Inilah wilayah mujahadah—perjuangan melawan dorongan diri yang ingin serba mudah dan instan. Ibadah di sini bukan soal rasa, melainkan soal kesetiaan. Bukan soal kenikmatan, melainkan soal komitmen.
Di sinilah sudut pandang harus diubah.
Kita tidak sedang mencari kenikmatan dalam ibadah. Kita sedang mempersembahkan sesuatu. Kita sedang meluangkan waktu dan perhatian untuk Tuhan yang telah melimpahkan kebaikan tanpa henti kepada kita.
Maka setiap rasa berat, setiap keluh, setiap kebosanan yang muncul, bukan tanda kegagalan. Ia justru bagian dari persembahan itu sendiri.
Kesadaran atas Pengorbanan
Pengorbanan hanya bermakna jika disadari. Tanpa kesadaran, yang ada hanyalah keterpaksaan.
Jika seseorang beribadah dalam keadaan terpaksa namun tidak menyadari bahwa ia sedang berkorban, ia hanya akan merasa tersiksa. Tetapi ketika ia menyadari: “Aku sedang mengorbankan kenyamananku demi Tuhan,” maka rasa berat itu berubah menjadi nilai.

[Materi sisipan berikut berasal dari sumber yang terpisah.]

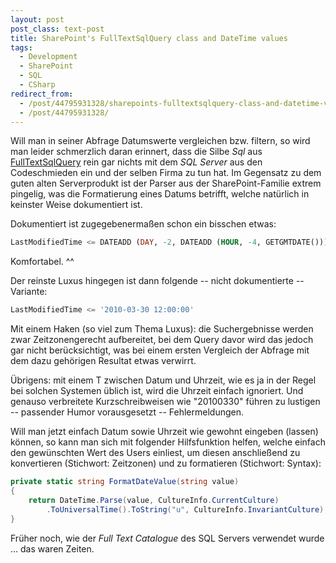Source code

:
 ```yaml
---
layout: post
post_class: text-post
title: SharePoint's FullTextSqlQuery class and DateTime values
tags:
  - Development
  - SharePoint
  - SQL
  - CSharp
redirect_from:
  - /post/44795931328/sharepoints-fulltextsqlquery-class-and-datetime-values/
  - /post/44795931328/
---
```

Will man in seiner Abfrage Datumswerte vergleichen bzw. filtern, so wird man leider schmerzlich daran erinnert, dass die Silbe *Sql* aus [FullTextSqlQuery][0] rein gar nichts mit dem *SQL Server* aus den Codeschmieden ein und der selben Firma zu tun hat. Im Gegensatz zu dem guten alten Serverprodukt ist der Parser aus der SharePoint-Familie extrem pingelig, was die Formatierung eines Datums betrifft, welche natürlich in keinster Weise dokumentiert ist.

Dokumentiert ist zugegebenermaßen schon ein bisschen etwas:

```sql
LastModifiedTime <= DATEADD (DAY, -2, DATEADD (HOUR, -4, GETGMTDATE()))
```

Komfortabel. ^^

Der reinste Luxus hingegen ist dann folgende -- nicht dokumentierte -- Variante:

```sql
LastModifiedTime <= '2010-03-30 12:00:00'
```

Mit einem Haken (so viel zum Thema Luxus): die Suchergebnisse werden zwar Zeitzonengerecht aufbereitet, bei dem Query davor wird das jedoch gar nicht berücksichtigt, was bei einem ersten Vergleich der Abfrage mit dem dazu gehörigen Resultat etwas verwirrt.

Übrigens: mit einem T zwischen Datum und Uhrzeit, wie es ja in der Regel bei solchen Systemen üblich ist, wird die Uhrzeit einfach ignoriert. Und genauso verbreitete Kurzschreibweisen wie "20100330" führen zu lustigen -- passender Humor vorausgesetzt -- Fehlermeldungen.

Will man jetzt einfach Datum sowie Uhrzeit wie gewohnt eingeben (lassen) können, so kann man sich mit folgender Hilfsfunktion helfen, welche einfach den gewünschten Wert des Users einliest, um diesen anschließend zu konvertieren (Stichwort: Zeitzonen) und zu formatieren (Stichwort: Syntax):

```csharp
private static string FormatDateValue(string value)
{
    return DateTime.Parse(value, CultureInfo.CurrentCulture)
        .ToUniversalTime().ToString("u", CultureInfo.InvariantCulture);
}
```

Früher noch, wie der *Full Text Catalogue* des SQL Servers verwendet wurde ... das waren Zeiten.

[0]: https://msdn.microsoft.com/library/microsoft.office.server.search.query.fulltextsqlquery
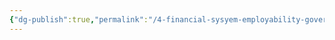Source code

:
 ```yaml
---
{"dg-publish":true,"permalink":"/4-financial-sysyem-employability-governemnt-t-ax-rent-pr-operty-law-retirement/1-empoyability/jobs/property-and-accomodation/untitled/","noteIcon":"2"}
---
```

Pengorbanan ini perlahan melunakkan ego. Ego yang biasanya ingin diutamakan, kini dilatih untuk mundur. Ego yang selalu menuntut rasa, kini belajar untuk memberi tanpa menuntut balasan.
Dua Pintu yang Setara
Seorang yang diberi kenikmatan beribadah diuji ketulusannya dengan kenikmatan itu sendiri. Apakah ia mencari kenikmatan atau mencari kerelaan Tuhan?
Seseorang yang rela berkorban, meski tanpa rasa, perlahan akan disucikan dari motif-motif tersembunyi. Ia beribadah bukan karena ingin tenang, bukan karena ingin bahagia, tetapi karena memang itu yang seharusnya dilakukan.
Dan ketika apapun motifnya telah bersih, kenikmatan akan datang dalam cinta dan penyaksian terhadapNya semata.
Dari Rasa ke Makna
Akhirnya, perjalanan ibadah bukan sekadar perjalanan rasa, melainkan perjalanan makna.
Ada masa ketika kita beribadah karena menikmati.
Ada masa ketika kita beribadah karena memilih untuk setia.
Keduanya bukan lawan. Keduanya adalah dua pintu menuju kedekatan.
Namun sering kali, sebelum hati diberi manisnya kedekatan, ia harus belajar pahitnya pengorbanan. Pengorbanan karena memaksakan diri atau karena meninggalkan kenikmatan.
Dan di situlah ibadah berubah dari sekadar aktivitas, menjadi cinta yang matang.